>>
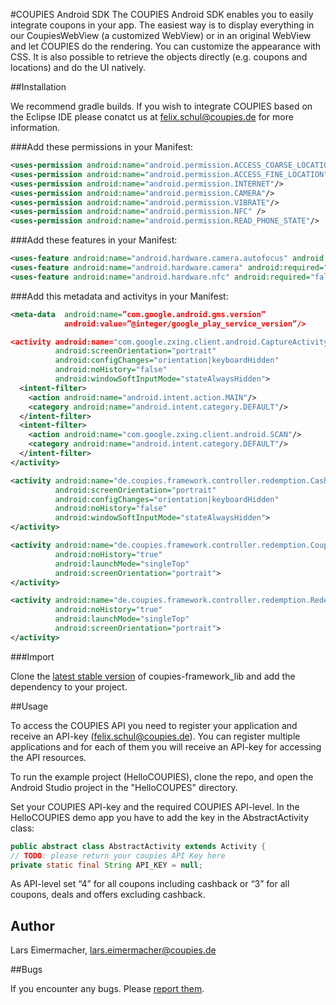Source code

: #COUPIES Android SDK
The COUPIES Android SDK enables you to easily integrate coupons in your app. The easiest way is to display everything in our CoupiesWebView (a customized WebView) or in an original WebView and let COUPIES do the rendering. You can customize the appearance with CSS. It is also possible to retrieve the objects directly (e.g. coupons and locations) and do the UI natively.

##Installation

We recommend gradle builds. If you wish to integrate COUPIES based on the Eclipse IDE please conatct us at felix.schul@coupies.de for more information.

###Add these permissions in your Manifest:
```xml
<uses-permission android:name="android.permission.ACCESS_COARSE_LOCATION"/>
<uses-permission android:name="android.permission.ACCESS_FINE_LOCATION"/>
<uses-permission android:name="android.permission.INTERNET"/>
<uses-permission android:name="android.permission.CAMERA"/>
<uses-permission android:name="android.permission.VIBRATE"/>
<uses-permission android:name="android.permission.NFC" />
<uses-permission android:name="android.permission.READ_PHONE_STATE"/>
```

###Add these features in your Manifest:
```xml
<uses-feature android:name="android.hardware.camera.autofocus" android:required="false"/>
<uses-feature android:name="android.hardware.camera" android:required="true" />
<uses-feature android:name="android.hardware.nfc" android:required="false" />
```
###Add this metadata and activitys in your Manifest:
```xml
<meta-data  android:name=”com.google.android.gms.version” 
            android:value=”@integer/google_play_service_version”/>

<activity android:name="com.google.zxing.client.android.CaptureActivity"
          android:screenOrientation="portrait"
          android:configChanges="orientation|keyboardHidden"
          android:noHistory="false"
          android:windowSoftInputMode="stateAlwaysHidden">
  <intent-filter>
    <action android:name="android.intent.action.MAIN"/>
    <category android:name="android.intent.category.DEFAULT"/>
  </intent-filter>
  <intent-filter>
    <action android:name="com.google.zxing.client.android.SCAN"/>
    <category android:name="android.intent.category.DEFAULT"/>
  </intent-filter>
</activity>

<activity android:name="de.coupies.framework.controller.redemption.CashbackRedemption"
          android:screenOrientation="portrait"
          android:configChanges="orientation|keyboardHidden"
          android:noHistory="false"
          android:windowSoftInputMode="stateAlwaysHidden">
</activity>

<activity android:name="de.coupies.framework.controller.redemption.CouponRedemptionNfc"
          android:noHistory="true"
          android:launchMode="singleTop"
          android:screenOrientation="portrait">
</activity>

<activity android:name="de.coupies.framework.controller.redemption.RedemptionActivity"
          android:noHistory="true"
          android:launchMode="singleTop"
          android:screenOrientation="portrait">
</activity>
```

###Import

Clone the [latest stable version](coupies-framework_lib) of coupies-framework_lib and add the dependency to your project.

##Usage

To access the COUPIES API you need to register your application and receive an API-key (felix.schul@coupies.de). You can register multiple applications and for each of them you will receive an API-key for accessing the API resources.

To run the example project (HelloCOUPIES), clone the repo, and open the Android Studio project in the "HelloCOUPES" directory. 

Set your COUPIES API-key and the required COUPIES API-level. In the HelloCOUPIES demo app you have to add the key in the AbstractActivity class:

```java
public abstract class AbstractActivity extends Activity {
// TODO: please return your coupies API Key here
private static final String API_KEY = null;
```

As API-level set “4” for all coupons including cashback or “3” for all coupons, deals and offers excluding cashback.

## Author

Lars Eimermacher, lars.eimermacher@coupies.de

##Bugs

If you encounter any bugs. Please [report them](https://github.com/coupies-gmbh/android-sdk/issues).

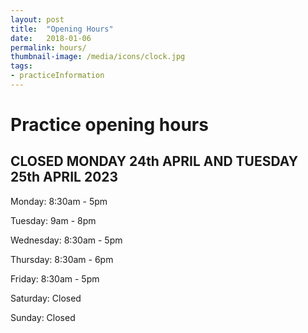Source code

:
 ```yaml
---
layout: post
title:  "Opening Hours"
date:   2018-01-06
permalink: hours/
thumbnail-image: /media/icons/clock.jpg
tags: 
- practiceInformation
---
```


# Practice opening hours

## CLOSED MONDAY 24th APRIL AND TUESDAY 25th APRIL 2023

Monday: 8:30am - 5pm

Tuesday: 9am - 8pm

Wednesday: 8:30am - 5pm

Thursday: 8:30am - 6pm

Friday: 8:30am - 5pm

Saturday: Closed

Sunday: Closed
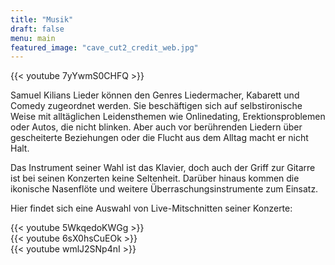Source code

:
 ```yaml
---
title: "Musik"
draft: false
menu: main
featured_image: "cave_cut2_credit_web.jpg"
---
```


{{< youtube 7yYwmS0CHFQ >}}
&nbsp;  

Samuel Kilians Lieder können den Genres Liedermacher, Kabarett und Comedy zugeordnet werden. Sie beschäftigen sich auf selbstironische Weise mit alltäglichen Leidensthemen wie Onlinedating, Erektionsproblemen oder Autos, die nicht blinken. Aber auch vor berührenden Liedern über gescheiterte Beziehungen oder die Flucht aus dem Alltag macht er nicht Halt.

Das Instrument seiner Wahl ist das Klavier, doch auch der Griff zur Gitarre ist bei seinen Konzerten keine Seltenheit. Darüber hinaus kommen die ikonische Nasenflöte und weitere Überraschungsinstrumente zum Einsatz.

Hier findet sich eine Auswahl von Live-Mitschnitten seiner Konzerte:

{{< youtube 5WkqedoKWGg >}}
&nbsp;  
{{< youtube 6sX0hsCuEOk >}}
&nbsp;  
{{< youtube wmlJ2SNp4nI >}}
<<
[Exercise]
The copy you give must repeat each record character for character, but it must not include the pictures.

[Response to the exercise]
Source code

: #COUPIES Android SDK
The COUPIES Android SDK enables you to easily integrate coupons in your app. The easiest way is to display everything in our CoupiesWebView (a customized WebView) or in an original WebView and let COUPIES do the rendering. You can customize the appearance with CSS. It is also possible to retrieve the objects directly (e.g. coupons and locations) and do the UI natively.

##Installation

We recommend gradle builds. If you wish to integrate COUPIES based on the Eclipse IDE please conatct us at felix.schul@coupies.de for more information.

###Add these permissions in your Manifest:
```xml
<uses-permission android:name="android.permission.ACCESS_COARSE_LOCATION"/>
<uses-permission android:name="android.permission.ACCESS_FINE_LOCATION"/>
<uses-permission android:name="android.permission.INTERNET"/>
<uses-permission android:name="android.permission.CAMERA"/>
<uses-permission android:name="android.permission.VIBRATE"/>
<uses-permission android:name="android.permission.NFC" />
<uses-permission android:name="android.permission.READ_PHONE_STATE"/>
```

###Add these features in your Manifest:
```xml
<uses-feature android:name="android.hardware.camera.autofocus" android:required="false"/>
<uses-feature android:name="android.hardware.camera" android:required="true" />
<uses-feature android:name="android.hardware.nfc" android:required="false" />
```
###Add this metadata and activitys in your Manifest:
```xml
<meta-data  android:name=”com.google.android.gms.version” 
            android:value=”@integer/google_play_service_version”/>

<activity android:name="com.google.zxing.client.android.CaptureActivity"
          android:screenOrientation="portrait"
          android:configChanges="orientation|keyboardHidden"
          android:noHistory="false"
          android:windowSoftInputMode="stateAlwaysHidden">
  <intent-filter>
    <action android:name="android.intent.action.MAIN"/>
    <category android:name="android.intent.category.DEFAULT"/>
  </intent-filter>
  <intent-filter>
    <action android:name="com.google.zxing.client.android.SCAN"/>
    <category android:name="android.intent.category.DEFAULT"/>
  </intent-filter>
</activity>

<activity android:name="de.coupies.framework.controller.redemption.CashbackRedemption"
          android:screenOrientation="portrait"
          android:configChanges="orientation|keyboardHidden"
          android:noHistory="false"
          android:windowSoftInputMode="stateAlwaysHidden">
</activity>

<activity android:name="de.coupies.framework.controller.redemption.CouponRedemptionNfc"
          android:noHistory="true"
          android:launchMode="singleTop"
          android:screenOrientation="portrait">
</activity>

<activity android:name="de.coupies.framework.controller.redemption.RedemptionActivity"
          android:noHistory="true"
          android:launchMode="singleTop"
          android:screenOrientation="portrait">
</activity>
```

###Import

Clone the [latest stable version](coupies-framework_lib) of coupies-framework_lib and add the dependency to your project.

##Usage

To access the COUPIES API you need to register your application and receive an API-key (felix.schul@coupies.de). You can register multiple applications and for each of them you will receive an API-key for accessing the API resources.

To run the example project (HelloCOUPIES), clone the repo, and open the Android Studio project in the "HelloCOUPES" directory. 

Set your COUPIES API-key and the required COUPIES API-level. In the HelloCOUPIES demo app you have to add the key in the AbstractActivity class:

```java
public abstract class AbstractActivity extends Activity {
// TODO: please return your coupies API Key here
private static final String API_KEY = null;
```

As API-level set “4” for all coupons including cashback or “3” for all coupons, deals and offers excluding cashback.

## Author

Lars Eimermacher, lars.eimermacher@coupies.de

##Bugs

If you encounter any bugs. Please [report them](https://github.com/coupies-gmbh/android-sdk/issues).

Source code

:
 ```yaml
---
layout: post
title:  "Opening Hours"
date:   2018-01-06
permalink: hours/
thumbnail-image: /media/icons/clock.jpg
tags: 
- practiceInformation
---
```


# Practice opening hours

## CLOSED MONDAY 24th APRIL AND TUESDAY 25th APRIL 2023

Monday: 8:30am - 5pm

Tuesday: 9am - 8pm

Wednesday: 8:30am - 5pm

Thursday: 8:30am - 6pm

Friday: 8:30am - 5pm

Saturday: Closed

Sunday: Closed
Source code

:
 ```yaml
---
title: "Musik"
draft: false
menu: main
featured_image: "cave_cut2_credit_web.jpg"
---
```


{{< youtube 7yYwmS0CHFQ >}}
&nbsp;  

Samuel Kilians Lieder können den Genres Liedermacher, Kabarett und Comedy zugeordnet werden. Sie beschäftigen sich auf selbstironische Weise mit alltäglichen Leidensthemen wie Onlinedating, Erektionsproblemen oder Autos, die nicht blinken. Aber auch vor berührenden Liedern über gescheiterte Beziehungen oder die Flucht aus dem Alltag macht er nicht Halt.

Das Instrument seiner Wahl ist das Klavier, doch auch der Griff zur Gitarre ist bei seinen Konzerten keine Seltenheit. Darüber hinaus kommen die ikonische Nasenflöte und weitere Überraschungsinstrumente zum Einsatz.

Hier findet sich eine Auswahl von Live-Mitschnitten seiner Konzerte:

{{< youtube 5WkqedoKWGg >}}
&nbsp;  
{{< youtube 6sX0hsCuEOk >}}
&nbsp;  
{{< youtube wmlJ2SNp4nI >}}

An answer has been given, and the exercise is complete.